The news: Elon Musk, who has a 9.2% stake in Twitter, made an offer to buy the social media app for $43 billion last week. Twitter’s board is now on the defensive, enacting a poison pill defense to keep Musk at bay, per Reuters.
How we got here: The Tesla and SpaceX CEO’s unsolicited takeover bid came after he rejected a board seat and fired off a series of controversial tweets (which have since been deleted), including one asking “is Twitter dying?”
- The disruptive bait-and-switch tactics and incendiary statements have sent Twitter’s stock price into a tailspin while increasing pressure on Twitter’s board to respond.
- Despite the Vanguard Group turning into the largest Twitter shareholder with 10.3% ownership, it is a conglomerate, not a single shareholder, making Musk the primary individual shareholder.

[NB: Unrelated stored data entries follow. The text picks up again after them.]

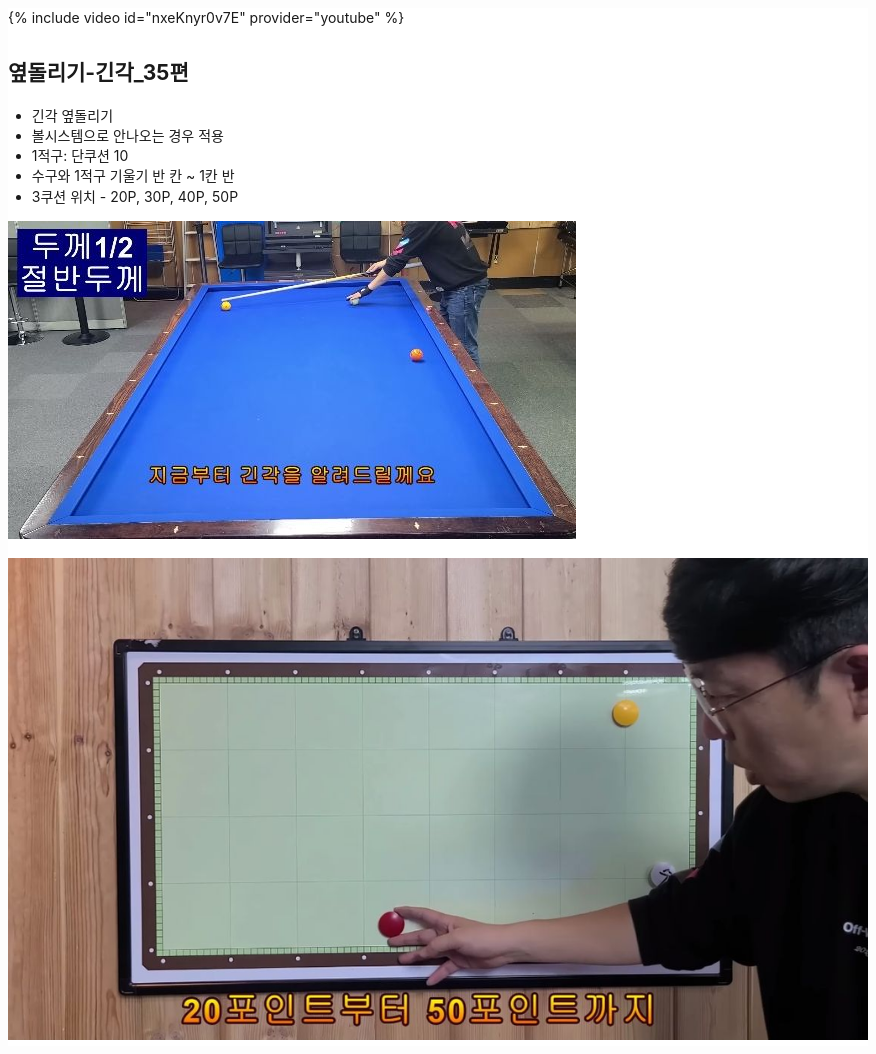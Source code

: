 {% include video id="nxeKnyr0v7E" provider="youtube" %}

## 옆돌리기-긴각_35편

* 긴각 옆돌리기
* 볼시스템으로 안나오는 경우 적용
* 1적구: 단쿠션 10
* 수구와 1적구 기울기 반 칸 ~ 1칸 반
* 3쿠션 위치 - 20P, 30P, 40P, 50P

[![옆돌리기 짧은 & 긴각 5](/images/%EC%98%86%EB%8F%8C%EB%A6%AC%EA%B8%B0-%EC%A7%A7%EC%9D%80&%EA%B8%B4%EA%B0%81_35%ED%8E%B8_5.png)](/images/%EC%98%86%EB%8F%8C%EB%A6%AC%EA%B8%B0-%EC%A7%A7%EC%9D%80&%EA%B8%B4%EA%B0%81_35%ED%8E%B8_5.png)

[![옆돌리기 짧은 & 긴각 6](/images/%EC%98%86%EB%8F%8C%EB%A6%AC%EA%B8%B0-%EC%A7%A7%EC%9D%80&%EA%B8%B4%EA%B0%81_35%ED%8E%B8_6.png)](/images/%EC%98%86%EB%8F%8C%EB%A6%AC%EA%B8%B0-%EC%A7%A7%EC%9D%80&%EA%B8%B4%EA%B0%81_35%ED%8E%B8_6.png)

- “His buyout offer is $54.20 per share in cash, well over the $30 recommended sale price,” said Baruch Labunski, CEO at Rank Secure, a digital consultancy firm. “The only way to stave him off is to have another buyer offer more. That likely won't happen with Twitter losing users and ad revenue dollars.”
- Musk could also be shoring up support to improve his chances for a takeover bid. “A potential partner could be Silver Lake co-CEO Egon Durban,” Labunski said. “He already has $1 billion invested in the social media platform. Durban and Musk are friends, and Durban even represented Musk in some business deals.”
What’s next? The poison pill prevents Musk from owning more than 15% of the company without its consent, which buys Twitter some time but also risks losing Musk’s interest and his shares.
- In context, the Tesla CEO said if his offer is rejected, he might “need to reconsider (his) position as a shareholder," a palpable threat to dump his shares. The move could trigger other shareholders to cash out of Twitter, reducing its value.
- “Shareholders need to look to the fundamentals of the company such as continued monetizing of accounts, innovation delivered to advertisers, and the future of social media as a platform to see beyond the long shadow cast by Musk at this time,” said Abe Kasbo, CEO of Verasoni Worldwide, a marketing consultant to Fortune 500 companies.
- With Twitter seemingly under siege and scrambling to respond as its value fluctuates, there’s an opportunity for other Big Tech companies, like Oracle or Microsoft, to swoop in and make a bid to acquire it, which could present a new set of challenges during a time of heightened M&A regulation.